A la abuela le daban, de vez en cuando, ataques de nervios. Un día hubo un pleito en Licey Abajo; Ru­maldo (Romualdo) hirió a un hombre, y los parientes y amigos del herido lo persi­guieron; corrió por entre los sembrados y fue a refugiarse a mi casa, debajo de una cama. Ya se oían las voces de los perseguidores cuando mi madre logró convencerlo de que saliera, indicándole por dónde irse. Llegó el gentío a casa, cuchillos y ma­chetes en mano. Pero el hombre acababa de marcharse. Lo siguieron de in­mediato, con tan buena suerte para Rumaldo, que fue a dar con la casa de René Guzmán Bretón, encontrándose en ella su hermano, mi­litar, el inolvidable Domin­go Guzmán Bretón, (padre del General Guzmán Acosta, abuelo del General Guzmán Fermín), quien hizo varios disparos al aire, conteniendo a los perseguidores y salvando así a Rumaldo de una muerte atroz. Ya había pasado todo cuando se lo dijeron a mi abuela, pero hubo que salir corriendo a calentar hojas de guanábana, para calmarle los nervios.

En ese tiempo había un remedio casero para todo. A mi hermana Bernardita le dio un ataque de asma, y le ataron tiras de cáscara de aroma (bayahonda) en los tobillos y las muñecas. El aceite de higuereta era como una panacea: se bebía en el café, se untaba en la piel… ¡Qué olor tan desagradable! Para el pecho apretado se bebía el sumo de hoja de cabra (cabrita), con ajonjolí, leche de chiva, cebolla (ce­bollín) y no sé qué más. Para una herida: gas de lámpara (gas natural). Dolores de co­yuntura: Calibolato (¿alca­libolato?). Dolor de barriga: ¡alcanfor! Y si el dolor no cedía, limón agrio con soda (bicarbonato de sodio)…
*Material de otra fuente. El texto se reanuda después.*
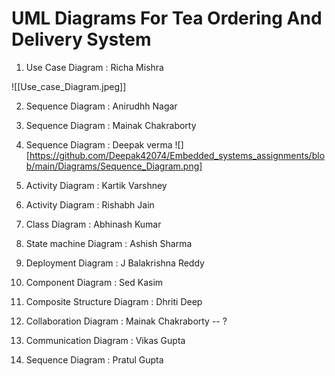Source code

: # UML Diagrams For Tea Ordering And Delivery System

1. Use Case Diagram  : Richa Mishra

![[Use_case_Diagram.jpeg]]


2. Sequence Diagram : Anirudhh Nagar





3. Sequence Diagram : Mainak Chakraborty
4. Sequence Diagram : Deepak verma
![][https://github.com/Deepak42074/Embedded_systems_assignments/blob/main/Diagrams/Sequence_Diagram.png]

5. Activity Diagram : Kartik Varshney
6. Activity Diagram : Rishabh Jain
7. Class Diagram  : Abhinash Kumar
8. State machine Diagram : Ashish Sharma
9. Deployment Diagram : J Balakrishna Reddy
10. Component Diagram :  Sed Kasim
11. Composite Structure Diagram : Dhriti Deep
12. Collaboration Diagram : Mainak Chakraborty  -- ?
13. Communication Diagram : Vikas Gupta
14. Sequence Diagram : Pratul Gupta



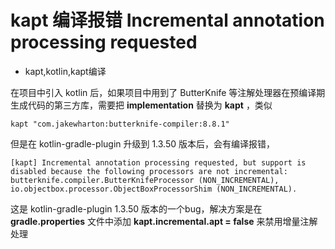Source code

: # kapt 编译报错 Incremental annotation processing requested
- kapt,kotlin,kapt编译

在项目中引入 kotlin 后，如果项目中用到了 ButterKnife 等注解处理器在预编译期生成代码的第三方库，需要把 **implementation** 替换为 **kapt** ，类似

    kapt "com.jakewharton:butterknife-compiler:8.8.1"

但是在 kotlin-gradle-plugin 升级到 1.3.50 版本后，会有编译报错，

    [kapt] Incremental annotation processing requested, but support is disabled because the following processors are not incremental: 
    butterknife.compiler.ButterKnifeProcessor (NON_INCREMENTAL), 
    io.objectbox.processor.ObjectBoxProcessorShim (NON_INCREMENTAL).

这是 kotlin-gradle-plugin 1.3.50 版本的一个bug，解决方案是在 **gradle.properties** 文件中添加 **kapt.incremental.apt = false** 来禁用增量注解处理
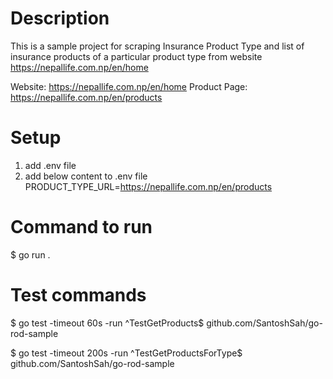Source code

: # Description
This is a sample project for scraping Insurance Product Type and list of insurance products of a particular product type from website https://nepallife.com.np/en/home

Website: https://nepallife.com.np/en/home
Product Page: https://nepallife.com.np/en/products

# Setup
1) add .env file
2) add below content to .env file
PRODUCT_TYPE_URL=https://nepallife.com.np/en/products

# Command to run
$ go run .

# Test commands
$ go test -timeout 60s -run ^TestGetProducts$ github.com/SantoshSah/go-rod-sample

$ go test -timeout 200s -run ^TestGetProductsForType$ github.com/SantoshSah/go-rod-sample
Se usaban mucho los purgantes. Los más famosos eran llamados los tres gol­pes, pues debían tomarse tres veces. A mí me tocó re­cibirlos en La Vega. Sólo re­cuerdo un viaje que hice con papá; me dieron a beber un líquido transparente, de fuerte sabor, en agua. Pro­ducía algo de mareo. Esa mañana no dejó de sonar en una vellonera cercana, ando volando bajo, mi amor está por los suelos, y tú tan alta y tan alta, mirando mi des­consuelo… Tú y las nubes me traen muy loco… Creo que es una ranchera mejicana; la voz de quien cantaba era bonita. Cuando papá y yo regresamos de La Vega, al llegar al callejón de entrar a mi casa, el del canal de Juaniquito, encontramos que iba como un río, pues había llovido muchísimo. (Si toda­vía mucho después era ca­mino malo, qué sería en ese tiempo). Papá me cargó, re­costándome la cabeza sobre su hombro; yo veía los talo­nes de papá entrar y salir del agua, y me parecían anima­les extraños. Creo que el purgante ponía a uno casi a alucinar.
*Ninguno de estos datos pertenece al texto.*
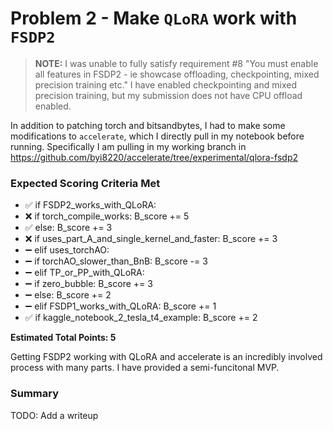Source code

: # Problem 2 - Make `QLoRA` work with `FSDP2`

> **NOTE:** I was unable to fully satisfy requirement #8 "You must enable all features in FSDP2 - ie showcase offloading, checkpointing, mixed precision training etc." I have enabled checkpointing and mixed precision training, but my submission does not have CPU offload enabled.

In addition to patching torch and bitsandbytes, I had to make some modifications to `accelerate`, which I directly pull in my notebook before running. Specifically I am pulling in my working branch in https://github.com/byi8220/accelerate/tree/experimental/qlora-fsdp2

### Expected Scoring Criteria Met

- ✅ if FSDP2_works_with_QLoRA:
- ❌   if torch_compile_works: B_score += 5
- ✅	  else: B_score += 3
- ❌	  if uses_part_A_and_single_kernel_and_faster: B_score += 3
- ➖   elif uses_torchAO:
- ➖     if torchAO_slower_than_BnB: B_score -= 3
- ➖ elif TP_or_PP_with_QLoRA:
- ➖   if zero_bubble: B_score += 3
- ➖   else: B_score += 2
- ➖ elif FSDP1_works_with_QLoRA: B_score += 1
- ✅ if kaggle_notebook_2_tesla_t4_example: B_score += 2

**Estimated Total Points: 5**

Getting FSDP2 working with QLoRA and accelerate is an incredibly involved process with many parts. I have provided a semi-funcitonal MVP.

### Summary

TODO: Add a writeup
Por supuesto, había en­salmos para distintas cosas; algunos los realizaban exhalando el aliento de su boca (aliento de campesino…) sobre uno. Y también se quebraba el ajito (ahíto, em­pacho); para esto, le agarraban a uno los cueros de la barriga; dicen que incluso se escuchaba cuando lo quebraban. El mismo papá aprendió el ensalmo para detener la salida de la sangre, pero como escuchó que eso era malo, consultó a un sacerdote. (Según veo, se consultaba al sacerdote para casi todo, también se le consultó si podíamos llamar papi y mami a nuestros pa­dres. El sacerdote sentenció que sólo a la madre; el padre debía ser llamado papá. Y así fue).

Respecto al ensalmo, le dijo a papá que no lo hiciera. Pero un día, un verraco cor­tó con un colmillo una de las venas de las piernas de su madre y, al ver la hemorragia, papá olvidó la recomendación del sacerdote y rea­lizó el ensalmo por última vez. Las palabras de los en­salmos eran absolutamente secretas (se transmitían de padres a hijos), pero mi pa­dre me dijo que lo único que él decía, sin que se escucharan las palabras, era algo así como: “En nombre de la Sangre de Nuestro Señor Jesucristo, yo te lo ordeno: detente”.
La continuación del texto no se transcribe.